# WORK INSTRUCTIONS
When the line containing "is specified." appears in the entries below, begin printing there and stop after the line containing "in front of $1/r$."; print each of those lines exactly and no other line.

*** Block opens ***

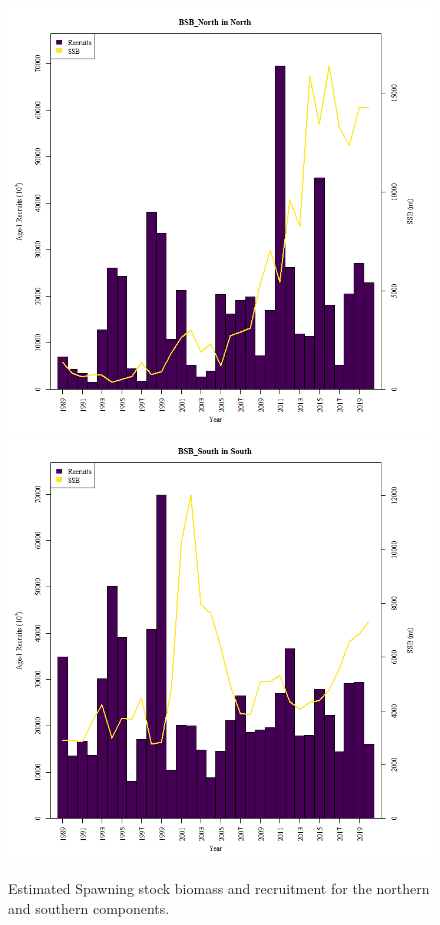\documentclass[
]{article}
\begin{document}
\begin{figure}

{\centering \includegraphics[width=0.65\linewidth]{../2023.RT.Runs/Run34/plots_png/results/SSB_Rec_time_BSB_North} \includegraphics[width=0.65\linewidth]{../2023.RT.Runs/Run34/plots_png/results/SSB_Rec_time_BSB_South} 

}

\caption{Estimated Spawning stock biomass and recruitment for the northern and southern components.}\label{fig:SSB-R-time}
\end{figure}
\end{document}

*** Block closes ***
*** Block opens ***

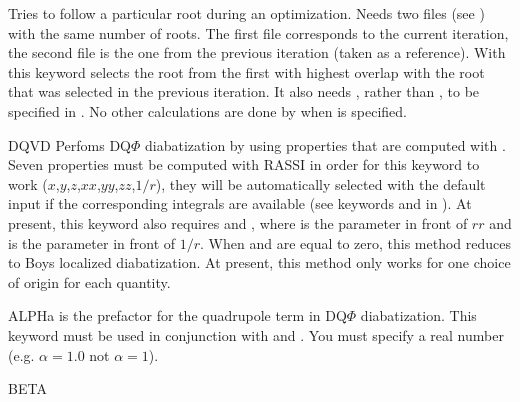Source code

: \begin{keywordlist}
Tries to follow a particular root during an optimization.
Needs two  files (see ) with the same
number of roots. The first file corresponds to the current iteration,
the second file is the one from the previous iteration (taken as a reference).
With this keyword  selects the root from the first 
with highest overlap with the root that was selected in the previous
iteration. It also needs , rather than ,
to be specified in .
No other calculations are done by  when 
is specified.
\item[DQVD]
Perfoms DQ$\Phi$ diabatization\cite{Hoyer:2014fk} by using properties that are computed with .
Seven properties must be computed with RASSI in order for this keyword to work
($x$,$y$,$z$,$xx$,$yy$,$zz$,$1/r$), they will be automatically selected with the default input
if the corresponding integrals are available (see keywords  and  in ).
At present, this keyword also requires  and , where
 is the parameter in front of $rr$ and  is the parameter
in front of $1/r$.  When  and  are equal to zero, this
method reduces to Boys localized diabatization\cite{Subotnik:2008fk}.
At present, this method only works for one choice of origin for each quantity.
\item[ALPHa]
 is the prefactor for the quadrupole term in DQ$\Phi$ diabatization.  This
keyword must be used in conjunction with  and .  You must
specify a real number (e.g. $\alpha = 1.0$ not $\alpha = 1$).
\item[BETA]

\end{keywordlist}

*** Block closes ***

# TASK RESULT
is specified.
\item[DQVD]
Perfoms DQ$\Phi$ diabatization\cite{Hoyer:2014fk} by using properties that are computed with .
Seven properties must be computed with RASSI in order for this keyword to work
($x$,$y$,$z$,$xx$,$yy$,$zz$,$1/r$), they will be automatically selected with the default input
if the corresponding integrals are available (see keywords  and  in ).
At present, this keyword also requires  and , where
 is the parameter in front of $rr$ and  is the parameter
in front of $1/r$.  When  and  are equal to zero, this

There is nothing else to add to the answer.